EXERCISE AIM: Return all the lines below in which the string "Examples" appears.

[Source data]

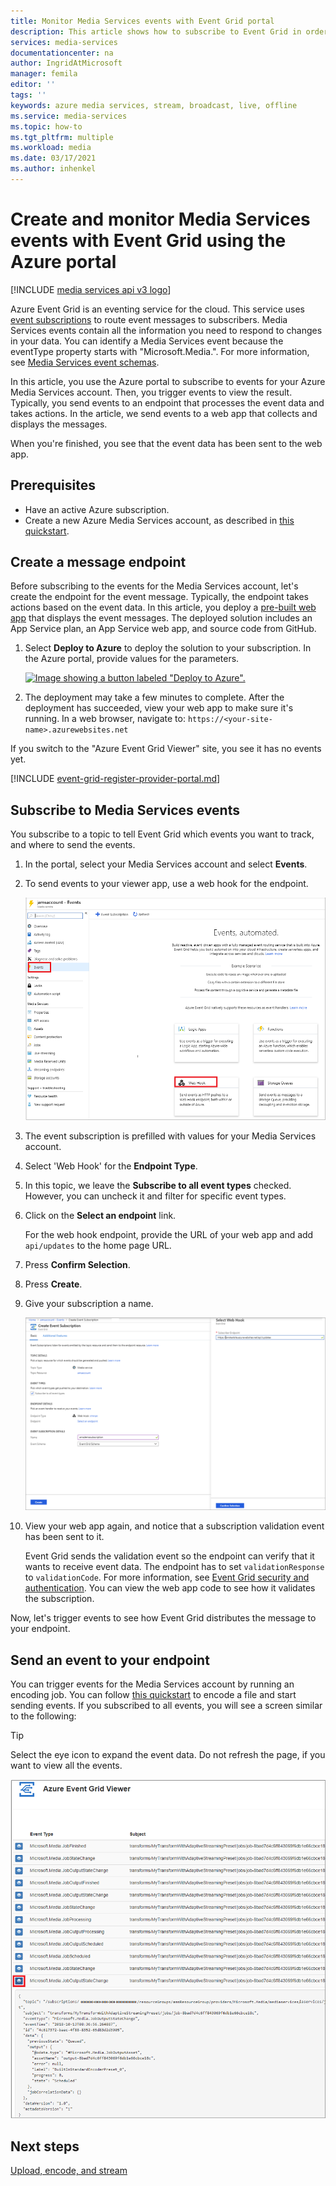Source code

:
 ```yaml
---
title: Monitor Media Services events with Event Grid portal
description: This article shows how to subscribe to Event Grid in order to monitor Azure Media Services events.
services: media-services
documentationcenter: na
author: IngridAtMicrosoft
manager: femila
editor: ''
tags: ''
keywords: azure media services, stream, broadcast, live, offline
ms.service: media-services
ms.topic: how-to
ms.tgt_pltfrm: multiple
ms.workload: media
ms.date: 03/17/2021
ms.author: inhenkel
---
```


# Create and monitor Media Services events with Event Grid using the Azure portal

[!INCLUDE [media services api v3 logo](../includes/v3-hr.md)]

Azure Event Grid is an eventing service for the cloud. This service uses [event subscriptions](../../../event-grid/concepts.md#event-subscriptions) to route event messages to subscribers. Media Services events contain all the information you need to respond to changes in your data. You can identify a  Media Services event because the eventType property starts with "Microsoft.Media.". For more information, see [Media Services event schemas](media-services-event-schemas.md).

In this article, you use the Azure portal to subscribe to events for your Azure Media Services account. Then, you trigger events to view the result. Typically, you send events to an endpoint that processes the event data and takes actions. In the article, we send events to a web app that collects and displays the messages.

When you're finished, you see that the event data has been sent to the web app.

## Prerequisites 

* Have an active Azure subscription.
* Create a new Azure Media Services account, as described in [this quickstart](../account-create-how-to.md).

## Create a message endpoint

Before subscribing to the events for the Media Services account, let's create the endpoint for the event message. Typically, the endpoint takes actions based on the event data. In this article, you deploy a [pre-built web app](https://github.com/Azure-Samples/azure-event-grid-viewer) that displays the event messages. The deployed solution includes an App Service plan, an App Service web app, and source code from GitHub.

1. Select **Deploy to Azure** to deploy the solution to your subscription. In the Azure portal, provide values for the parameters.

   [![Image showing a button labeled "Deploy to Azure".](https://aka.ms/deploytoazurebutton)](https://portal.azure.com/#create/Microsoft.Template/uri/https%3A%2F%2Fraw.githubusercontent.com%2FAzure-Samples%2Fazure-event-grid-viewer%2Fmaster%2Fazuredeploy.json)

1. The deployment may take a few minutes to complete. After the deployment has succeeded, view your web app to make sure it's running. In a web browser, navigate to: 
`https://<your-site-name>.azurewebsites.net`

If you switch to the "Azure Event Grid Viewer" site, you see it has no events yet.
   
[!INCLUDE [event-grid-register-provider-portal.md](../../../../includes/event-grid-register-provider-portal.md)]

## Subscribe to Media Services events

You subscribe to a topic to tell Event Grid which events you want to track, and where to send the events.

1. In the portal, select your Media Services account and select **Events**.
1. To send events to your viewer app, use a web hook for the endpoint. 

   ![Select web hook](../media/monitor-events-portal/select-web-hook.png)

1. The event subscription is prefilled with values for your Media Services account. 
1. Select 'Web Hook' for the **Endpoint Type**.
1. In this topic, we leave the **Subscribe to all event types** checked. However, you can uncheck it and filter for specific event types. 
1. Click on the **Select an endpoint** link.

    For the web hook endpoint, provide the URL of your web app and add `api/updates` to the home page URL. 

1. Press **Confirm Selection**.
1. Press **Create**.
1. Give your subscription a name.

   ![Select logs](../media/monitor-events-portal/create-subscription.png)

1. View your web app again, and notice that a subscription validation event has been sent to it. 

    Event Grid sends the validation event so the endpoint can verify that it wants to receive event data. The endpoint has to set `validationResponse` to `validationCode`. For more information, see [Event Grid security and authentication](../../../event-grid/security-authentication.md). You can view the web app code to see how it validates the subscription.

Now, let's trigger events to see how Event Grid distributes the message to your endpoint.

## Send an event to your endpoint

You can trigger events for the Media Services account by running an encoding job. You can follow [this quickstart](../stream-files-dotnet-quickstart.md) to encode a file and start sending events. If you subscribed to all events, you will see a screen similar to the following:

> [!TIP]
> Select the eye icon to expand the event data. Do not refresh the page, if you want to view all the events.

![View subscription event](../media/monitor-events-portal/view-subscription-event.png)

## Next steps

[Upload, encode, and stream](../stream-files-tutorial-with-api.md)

==

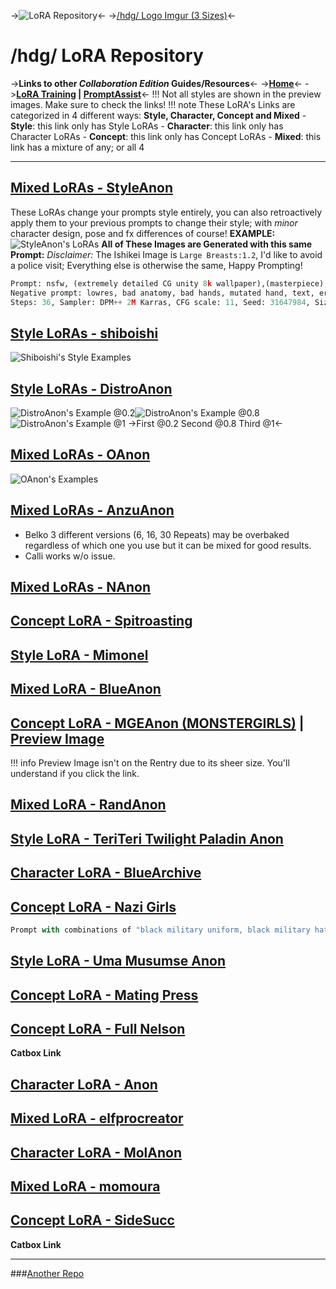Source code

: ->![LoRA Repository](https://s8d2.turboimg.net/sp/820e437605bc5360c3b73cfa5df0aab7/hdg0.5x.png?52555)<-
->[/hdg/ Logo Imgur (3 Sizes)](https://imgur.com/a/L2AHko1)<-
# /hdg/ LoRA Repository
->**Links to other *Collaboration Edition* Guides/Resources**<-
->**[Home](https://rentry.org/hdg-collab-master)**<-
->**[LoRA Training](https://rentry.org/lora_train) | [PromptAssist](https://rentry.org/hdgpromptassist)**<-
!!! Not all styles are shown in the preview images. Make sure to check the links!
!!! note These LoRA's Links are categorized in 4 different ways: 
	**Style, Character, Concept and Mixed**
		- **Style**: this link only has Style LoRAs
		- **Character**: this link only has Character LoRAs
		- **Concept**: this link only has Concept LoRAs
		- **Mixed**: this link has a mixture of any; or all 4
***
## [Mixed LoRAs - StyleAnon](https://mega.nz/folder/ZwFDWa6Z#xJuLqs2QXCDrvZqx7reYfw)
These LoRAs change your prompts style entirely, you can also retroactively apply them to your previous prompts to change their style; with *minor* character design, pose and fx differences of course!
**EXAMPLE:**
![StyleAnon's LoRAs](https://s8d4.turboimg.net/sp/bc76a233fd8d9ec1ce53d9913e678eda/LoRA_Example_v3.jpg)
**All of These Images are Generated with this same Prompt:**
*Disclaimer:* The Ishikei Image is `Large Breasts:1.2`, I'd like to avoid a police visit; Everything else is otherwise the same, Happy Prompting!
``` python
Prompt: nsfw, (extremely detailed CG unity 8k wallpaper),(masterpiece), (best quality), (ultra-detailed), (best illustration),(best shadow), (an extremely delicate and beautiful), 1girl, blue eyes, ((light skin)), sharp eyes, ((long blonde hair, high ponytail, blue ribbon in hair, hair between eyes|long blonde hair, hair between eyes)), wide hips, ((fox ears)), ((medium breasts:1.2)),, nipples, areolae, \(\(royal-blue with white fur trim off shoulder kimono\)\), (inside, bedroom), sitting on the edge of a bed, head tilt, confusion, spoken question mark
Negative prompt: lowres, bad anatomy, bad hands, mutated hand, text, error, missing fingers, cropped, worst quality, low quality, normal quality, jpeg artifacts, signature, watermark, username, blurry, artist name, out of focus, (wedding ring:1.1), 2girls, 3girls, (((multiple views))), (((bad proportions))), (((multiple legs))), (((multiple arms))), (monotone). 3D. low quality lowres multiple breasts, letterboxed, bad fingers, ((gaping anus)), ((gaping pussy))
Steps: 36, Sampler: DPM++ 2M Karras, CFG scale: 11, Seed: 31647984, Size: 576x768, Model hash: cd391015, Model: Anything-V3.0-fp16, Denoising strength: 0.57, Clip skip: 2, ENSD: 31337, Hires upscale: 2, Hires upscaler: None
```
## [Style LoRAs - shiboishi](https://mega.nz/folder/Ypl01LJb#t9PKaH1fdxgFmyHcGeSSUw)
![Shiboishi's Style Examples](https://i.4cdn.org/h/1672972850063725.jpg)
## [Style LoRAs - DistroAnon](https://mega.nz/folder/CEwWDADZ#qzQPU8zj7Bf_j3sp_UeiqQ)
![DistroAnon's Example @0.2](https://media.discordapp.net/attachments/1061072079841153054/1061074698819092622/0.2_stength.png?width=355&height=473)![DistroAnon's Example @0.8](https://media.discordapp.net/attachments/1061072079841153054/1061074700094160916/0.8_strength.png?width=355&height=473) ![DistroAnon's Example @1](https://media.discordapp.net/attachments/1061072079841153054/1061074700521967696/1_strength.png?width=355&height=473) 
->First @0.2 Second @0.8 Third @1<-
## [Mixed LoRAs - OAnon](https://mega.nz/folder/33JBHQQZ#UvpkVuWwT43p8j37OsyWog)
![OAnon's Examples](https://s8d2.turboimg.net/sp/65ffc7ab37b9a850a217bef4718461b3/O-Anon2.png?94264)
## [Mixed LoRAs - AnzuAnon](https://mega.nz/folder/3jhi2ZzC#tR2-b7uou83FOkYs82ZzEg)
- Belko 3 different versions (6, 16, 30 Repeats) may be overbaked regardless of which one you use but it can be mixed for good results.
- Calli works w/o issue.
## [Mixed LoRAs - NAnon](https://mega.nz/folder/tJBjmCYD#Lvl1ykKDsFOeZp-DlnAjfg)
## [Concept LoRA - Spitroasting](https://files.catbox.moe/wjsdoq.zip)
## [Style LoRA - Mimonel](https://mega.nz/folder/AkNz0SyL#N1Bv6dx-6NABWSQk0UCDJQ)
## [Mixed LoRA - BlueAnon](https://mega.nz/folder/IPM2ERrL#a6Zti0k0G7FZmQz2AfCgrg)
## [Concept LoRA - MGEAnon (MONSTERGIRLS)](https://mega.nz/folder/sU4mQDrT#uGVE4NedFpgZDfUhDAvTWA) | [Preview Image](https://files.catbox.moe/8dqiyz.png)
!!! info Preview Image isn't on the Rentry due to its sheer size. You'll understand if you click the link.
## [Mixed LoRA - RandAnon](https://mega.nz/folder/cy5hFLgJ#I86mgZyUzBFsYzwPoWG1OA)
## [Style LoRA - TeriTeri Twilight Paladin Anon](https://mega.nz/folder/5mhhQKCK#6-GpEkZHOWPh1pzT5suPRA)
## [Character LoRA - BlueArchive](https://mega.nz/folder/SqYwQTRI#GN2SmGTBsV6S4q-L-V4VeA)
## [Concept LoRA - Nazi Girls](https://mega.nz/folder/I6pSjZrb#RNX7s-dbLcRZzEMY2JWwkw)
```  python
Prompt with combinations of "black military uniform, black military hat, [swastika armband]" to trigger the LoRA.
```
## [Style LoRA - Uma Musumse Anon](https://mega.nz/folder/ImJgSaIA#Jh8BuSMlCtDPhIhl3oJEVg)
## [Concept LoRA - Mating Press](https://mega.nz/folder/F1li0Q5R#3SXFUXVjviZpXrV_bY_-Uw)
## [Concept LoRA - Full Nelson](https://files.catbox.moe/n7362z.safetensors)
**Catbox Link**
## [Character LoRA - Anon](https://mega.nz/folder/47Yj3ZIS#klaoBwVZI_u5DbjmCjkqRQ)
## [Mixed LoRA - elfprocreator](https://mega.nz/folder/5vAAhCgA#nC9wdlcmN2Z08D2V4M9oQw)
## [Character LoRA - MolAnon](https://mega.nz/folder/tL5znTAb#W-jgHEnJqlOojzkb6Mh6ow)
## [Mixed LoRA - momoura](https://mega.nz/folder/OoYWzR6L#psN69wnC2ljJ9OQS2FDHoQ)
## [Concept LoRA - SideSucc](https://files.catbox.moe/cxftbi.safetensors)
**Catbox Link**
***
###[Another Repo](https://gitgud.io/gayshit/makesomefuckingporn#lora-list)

EXERCISE OUTPUT:
![Shiboishi's Style Examples](https://i.4cdn.org/h/1672972850063725.jpg)
![OAnon's Examples](https://s8d2.turboimg.net/sp/65ffc7ab37b9a850a217bef4718461b3/O-Anon2.png?94264)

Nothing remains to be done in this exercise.